Even as more Americans say they’re informed, blame on humans hasn’t grown
More Americans believe increases in the Earth’s temperature over the last century are due to pollution from human activities (57%) than to naturally occurring changes in the environment (40%). The balance of views on this issue is essentially unchanged from 2013, but reflects broader agreement with the idea that mankind is responsible for global warming than was the case from 2010 through 2012, when barely half believed it. Agreement that human activities are responsible has yet to return, however, to the 61% level seen as recently as 2007.
Americans’ Outlook for U.S. Environmental Quality Steady
Half of Americans think the quality of the environment in the U.S. is getting worse, a view that has remained stable for the past five years. Americans were more pessimistic about the environmental outlook before Barack Obama became president in 2009.

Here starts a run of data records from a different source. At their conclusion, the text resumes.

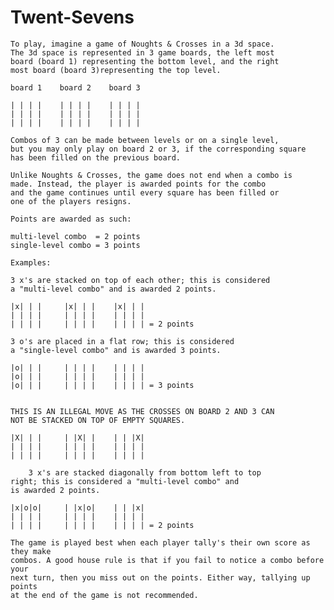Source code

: # Twent-Sevens        


	To play, imagine a game of Noughts & Crosses in a 3d space.
	The 3d space is represented in 3 game boards, the left most
	board (board 1) representing the bottom level, and the right
	most board (board 3)representing the top level.
	
	board 1    board 2    board 3
	
	| | | |    | | | |    | | | |
	| | | |    | | | |    | | | |
	| | | |    | | | |    | | | |
	
	Combos of 3 can be made between levels or on a single level,
	but you may only play on board 2 or 3, if the corresponding square
	has been filled on the previous board.
	
	Unlike Noughts & Crosses, the game does not end when a combo is
	made. Instead, the player is awarded points for the combo
	and the game continues until every square has been filled or
	one of the players resigns.
	
	Points are awarded as such: 
	
	multi-level combo  = 2 points
	single-level combo = 3 points
	
	Examples:
	
	3 x's are stacked on top of each other; this is considered 
	a "multi-level combo" and is awarded 2 points. 
    	
	|x| | |     |x| | |    |x| | |
	| | | |     | | | |    | | | |
	| | | |     | | | |    | | | | = 2 points
	
	3 o's are placed in a flat row; this is considered
	a "single-level combo" and is awarded 3 points.

	|o| | |     | | | |    | | | |
	|o| | |     | | | |    | | | |
	|o| | |     | | | |    | | | | = 3 points
	
	
	THIS IS AN ILLEGAL MOVE AS THE CROSSES ON BOARD 2 AND 3 CAN
	NOT BE STACKED ON TOP OF EMPTY SQUARES.
	
	|X| | |     | |X| |    | | |X|
	| | | |     | | | |    | | | |
	| | | |     | | | |    | | | |
	
		3 x's are stacked diagonally from bottom left to top
	right; this is considered a "multi-level combo" and 
	is awarded 2 points. 

	|x|o|o|     | |x|o|    | | |x|
	| | | |     | | | |    | | | |
	| | | |     | | | |    | | | | = 2 points
	
	The game is played best when each player tally's their own score as they make
	combos. A good house rule is that if you fail to notice a combo before your
	next turn, then you miss out on the points. Either way, tallying up points
	at the end of the game is not recommended.

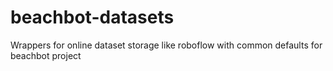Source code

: # beachbot-datasets
Wrappers for online dataset storage like roboflow with common defaults for beachbot project
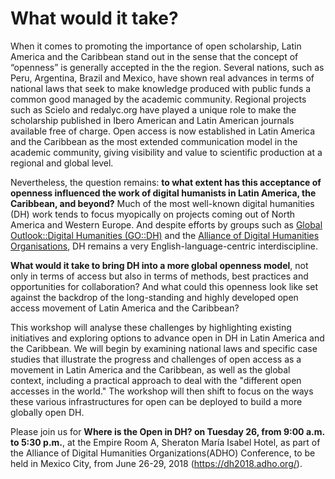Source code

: # What would it take?

When it comes to promoting the importance of open scholarship, Latin America and the Caribbean stand out in the sense that the concept of “openness” is generally accepted in the the region. Several nations, such as Peru, Argentina, Brazil and Mexico, have shown real advances in terms of national laws that seek to make knowledge produced with public funds a common good managed by the academic community. Regional projects such as Scielo and redalyc.org have played a unique role to make the scholarship published in Ibero American and Latin American journals available free of charge. Open access is now established in Latin America and the Caribbean as the most extended communication model in the academic community, giving visibility and value to scientific production at a regional and global level. 

Nevertheless, the question remains:  **to what extent has this acceptance of openness influenced the work of digital humanists in Latin America, the Caribbean, and beyond?** Much of the most well-known digital humanities (DH) work tends to focus myopically on projects coming out of North America and Western Europe. And despite efforts by groups such as [Global Outlook::Digital Humanities (GO::DH)](http://www.globaloutlookdh.org/) and the [Alliance of Digital Humanities Organisations](https://adho.org/), DH remains a very English-language-centric interdiscipline. 

**What would it take to bring DH into a more global openness model**, not only in terms of access but also in terms of methods, best practices and opportunities for collaboration? And what could this openness look like set against the backdrop of the long-standing and highly developed open access movement of Latin America and the Caribbean?

This workshop will analyse these challenges by highlighting existing initiatives and exploring options to advance open in DH in Latin America and the Caribbean. We will begin by examining national laws and specific case studies that illustrate the progress and challenges of open access as a movement in Latin America and the Caribbean, as well as the global context, including a practical approach to deal with the "different open accesses in the world." The workshop will then shift to focus on the ways these various infrastructures for open can be deployed to build a more globally open DH. 

Please join us for **Where is the Open in DH? on Tuesday 26, from 9:00 a.m. to 5:30 p.m.**, at the Empire Room A, Sheraton María Isabel Hotel, as part of the Alliance of Digital Humanities Organizations(ADHO) Conference, to be held in Mexico City, from June 26-29, 2018 (https://dh2018.adho.org/).

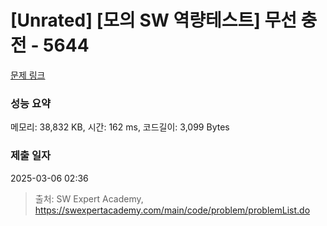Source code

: # [Unrated] [모의 SW 역량테스트] 무선 충전 - 5644 

[문제 링크](https://swexpertacademy.com/main/code/problem/problemDetail.do?contestProbId=AWXRDL1aeugDFAUo) 

### 성능 요약

메모리: 38,832 KB, 시간: 162 ms, 코드길이: 3,099 Bytes

### 제출 일자

2025-03-06 02:36



> 출처: SW Expert Academy, https://swexpertacademy.com/main/code/problem/problemList.do
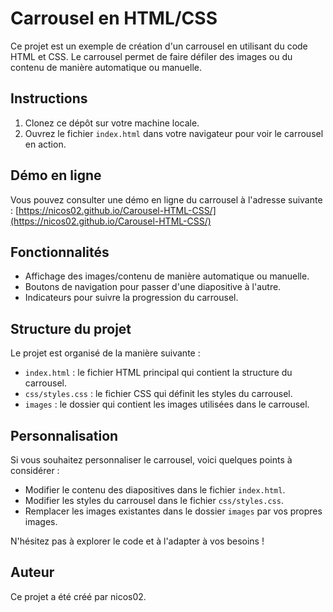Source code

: # Carrousel en HTML/CSS

Ce projet est un exemple de création d'un carrousel en utilisant du code HTML et CSS. Le carrousel permet de faire défiler des images ou du contenu de manière automatique ou manuelle.

## Instructions

1. Clonez ce dépôt sur votre machine locale.
2. Ouvrez le fichier `index.html` dans votre navigateur pour voir le carrousel en action.

## Démo en ligne

Vous pouvez consulter une démo en ligne du carrousel à l'adresse suivante : [https://nicos02.github.io/Carousel-HTML-CSS/](https://nicos02.github.io/Carousel-HTML-CSS/)

## Fonctionnalités

- Affichage des images/contenu de manière automatique ou manuelle.
- Boutons de navigation pour passer d'une diapositive à l'autre.
- Indicateurs pour suivre la progression du carrousel.

## Structure du projet

Le projet est organisé de la manière suivante :

- `index.html` : le fichier HTML principal qui contient la structure du carrousel.
- `css/styles.css` : le fichier CSS qui définit les styles du carrousel.
- `images` : le dossier qui contient les images utilisées dans le carrousel.

## Personnalisation

Si vous souhaitez personnaliser le carrousel, voici quelques points à considérer :

- Modifier le contenu des diapositives dans le fichier `index.html`.
- Modifier les styles du carrousel dans le fichier `css/styles.css`.
- Remplacer les images existantes dans le dossier `images` par vos propres images.

N'hésitez pas à explorer le code et à l'adapter à vos besoins !

## Auteur

Ce projet a été créé par nicos02.
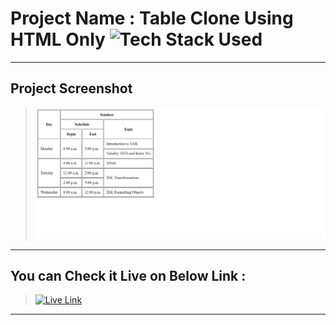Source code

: # Project Name : Table Clone Using HTML Only ![Tech Stack Used](https://img.shields.io/badge/Technologies-HTML-blue)

---

## Project Screenshot

> ![SS](./Screenshot.png)

---

## You can Check it Live on Below Link :

> [![Live Link](https://img.shields.io/badge/DEPLOYED-LINK-green)](https://table-clone-html-only.vercel.app/)

---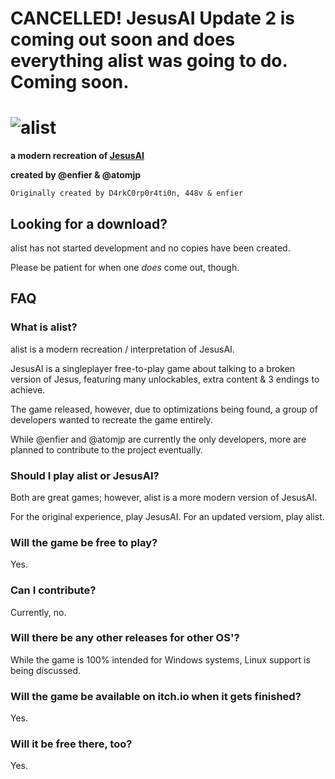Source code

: # CANCELLED! JesusAI Update 2 is coming out soon and does everything alist was going to do. Coming soon.



# ![alist](https://user-images.githubusercontent.com/96433729/161128428-63804d1a-0e8b-4bb0-801f-c606755237fc.png)

**a modern recreation of [JesusAI](https://github.com/JesusAIexperience/JesusAI)**

**created by @enfier & @atomjp**

`Originally created by D4rkC0rp0r4ti0n, 448v & enfier`

## Looking for a download?
alist has not started development and no copies have been created.

Please be patient for when one *does* come out, though.

## FAQ

### What is alist?
alist is a modern recreation / interpretation of JesusAI.

JesusAI is a singleplayer free-to-play game about talking to a broken version of Jesus,
featuring many unlockables, extra content & 3 endings to achieve.

The game released, however, due to optimizations being found, a group of developers wanted to recreate the game entirely.

While @enfier and @atomjp are currently the only developers, more are planned to contribute to the project eventually.

### Should I play alist or JesusAI?
Both are great games; however, alist is a more modern version of JesusAI.

For the original experience, play JesusAI. For an updated versiom, play alist.

### Will the game be free to play?
Yes.

### Can I contribute?
Currently, no.

### Will there be any other releases for other OS'?
While the game is 100% intended for Windows systems, Linux support is being discussed.

### Will the game be available on itch.io when it gets finished?
Yes.

### Will it be free there, too?
Yes.

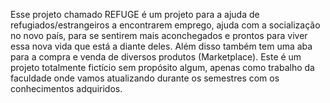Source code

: Esse projeto chamado REFUGE é um projeto para a ajuda de refugiados/estrangeiros a encontrarem emprego, ajuda com a socialização no novo país, para se sentirem mais aconchegados e prontos para viver essa nova vida que está a diante deles. Além disso também tem uma aba para a compra e venda de diversos produtos (Marketplace). Este é um projeto totalmente fictício sem propósito algum, apenas como trabalho da faculdade onde vamos atualizando durante os semestres com os conhecimentos adquiridos.
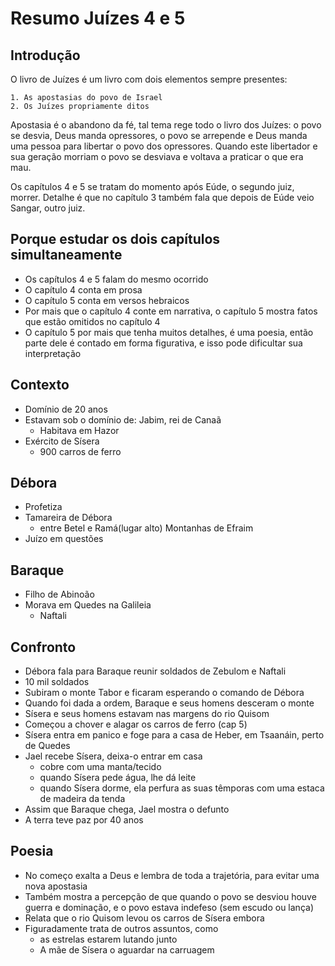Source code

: Resumo Juízes 4 e 5
==================


## Introdução

O livro de Juízes é um livro com dois elementos sempre presentes:

    1. As apostasias do povo de Israel
    2. Os Juízes propriamente ditos

Apostasia é o abandono da fé, tal tema rege todo o livro dos Juízes: o povo se desvia, Deus manda opressores, o povo se arrepende e Deus manda uma pessoa para libertar o povo dos opressores. Quando este libertador e sua geração morriam o povo se desviava e voltava a praticar o que era mau.


Os capítulos 4 e 5 se tratam do momento após Eúde, o segundo juiz, morrer. Detalhe é que no capítulo 3 também fala que depois de Eúde veio Sangar, outro juiz.

## Porque estudar os dois capítulos simultaneamente

- Os capítulos 4 e 5 falam do mesmo ocorrido
- O capítulo 4 conta em prosa
- O capítulo 5 conta em versos hebraicos
- Por mais que o capítulo 4 conte em narrativa, o capítulo 5 mostra fatos que estão omitidos no capítulo 4 
- O capítulo 5 por mais que tenha muitos detalhes, é uma poesia, então parte dele é contado em forma figurativa, e isso pode dificultar sua interpretação 

## Contexto

- Domínio de 20 anos
- Estavam sob o domínio de: Jabim, rei de Canaã
    - Habitava em Hazor
- Exército de Sísera
    - 900 carros de ferro

## Débora

- Profetiza
- Tamareira de Débora
    - entre Betel e Ramá(lugar alto) Montanhas de Efraim
- Juízo em questões

## Baraque 

- Filho de Abinoão
- Morava em Quedes na Galileia
    - Naftali

## Confronto

- Débora fala para Baraque reunir soldados de Zebulom e Naftali
- 10 mil soldados
- Subiram o monte Tabor e ficaram esperando o comando de Débora 
- Quando foi dada a ordem, Baraque e seus homens desceram o monte
- Sísera e seus homens estavam nas margens do rio Quisom
- Começou a chover e alagar os carros de ferro (cap 5)
- Sísera entra em panico e foge para a casa de Heber, em Tsaanáin, perto de Quedes
- Jael recebe Sísera, deixa-o entrar em casa
    - cobre com uma manta/tecido
    - quando Sísera pede água, lhe dá leite
    - quando Sísera dorme, ela perfura as suas têmporas com uma estaca de madeira da tenda
- Assim que Baraque chega, Jael mostra o defunto
- A terra teve paz por 40 anos

## Poesia

- No começo exalta a Deus e lembra de toda a trajetória, para evitar uma nova apostasia
- Também mostra a percepção de que quando o povo se desviou houve guerra e dominação, e o povo estava indefeso (sem escudo ou lança)
- Relata que o rio Quisom levou os carros de Sísera embora
- Figuradamente trata de outros assuntos, como
    - as estrelas estarem lutando junto
    - A mãe de Sísera o aguardar na carruagem







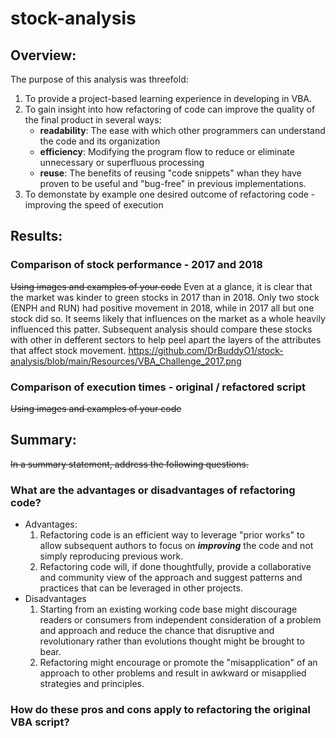# stock-analysis

## Overview:
The purpose of this analysis was threefold: 
1. To provide a project-based learning experience in developing in VBA.
2. To gain insight into how refactoring of code can improve the quality of the final product in several ways:
   -  **readability**: The ease with which other programmers can understand the code and its organization
   -  **efficiency**: Modifying the program flow to reduce or eliminate unnecessary or superfluous processing
   -  **reuse**: The benefits of reusing "code snippets" whan they have proven to be useful and "bug-free" in previous implementations. 
3. To demonstate by example one desired outcome of refactoring code - improving the speed of execution 

## Results: 

### Comparison of stock performance - 2017 and 2018
~~Using images and examples of your code~~
Even at a glance, it is clear that the market was kinder to green stocks in 2017 than in 2018. Only two stock (ENPH and RUN) had positive movement in 2018, while in 2017 all but one stock did so. It seems likely that influences on the  market as a whole heavily influenced this patter. Subsequent analysis should compare these stocks with other in defferent sectors to help peel apart the layers of the attributes that affect stock movement. 
https://github.com/DrBuddyO1/stock-analysis/blob/main/Resources/VBA_Challenge_2017.png
### Comparison of execution times - original  / refactored script
~~Using images and examples of your code~~
## Summary: 
~~In a summary statement, address the following questions.~~

### What are the advantages or disadvantages of refactoring code?
- Advantages: 
  1. Refactoring code is an efficient way to leverage "prior works" to allow subsequent authors to focus on **_improving_** the code and not simply reproducing previous work. 
  2. Refactoring code will, if done thoughtfully, provide a collaborative and community view of the approach and suggest patterns and practices that can be leveraged in other projects. 
- Disadvantages
  1. Starting from an existing working code base might discourage readers or consumers from independent consideration of a problem and approach and reduce the chance that disruptive and revolutionary rather than evolutions thought might be brought to bear. 
  2. Refactoring might encourage or promote the "misapplication" of an approach to other problems and result in awkward or misapplied strategies and principles. 
### How do these pros and cons apply to refactoring the original VBA script?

Interesting to see that after the Credit Crunch of 2008, during the recession, that American belief in the human causes of Global Warming actually decreased. It seems that when faced with economic hardship that attitudes towards Global Warming turn negative. Americans didn’t make the connection between economic survival and the environment when faced with economic hardship. It looks like environmental issues are still viewed as an economic luxury, in times of economic growth, rather than an economic necessity at all times. The utility derived from the environment is only something that occurs for those who have economic stability first. Politicians should note that the only time to make successful environmental policy is during the economic booms which lead to environmental problems.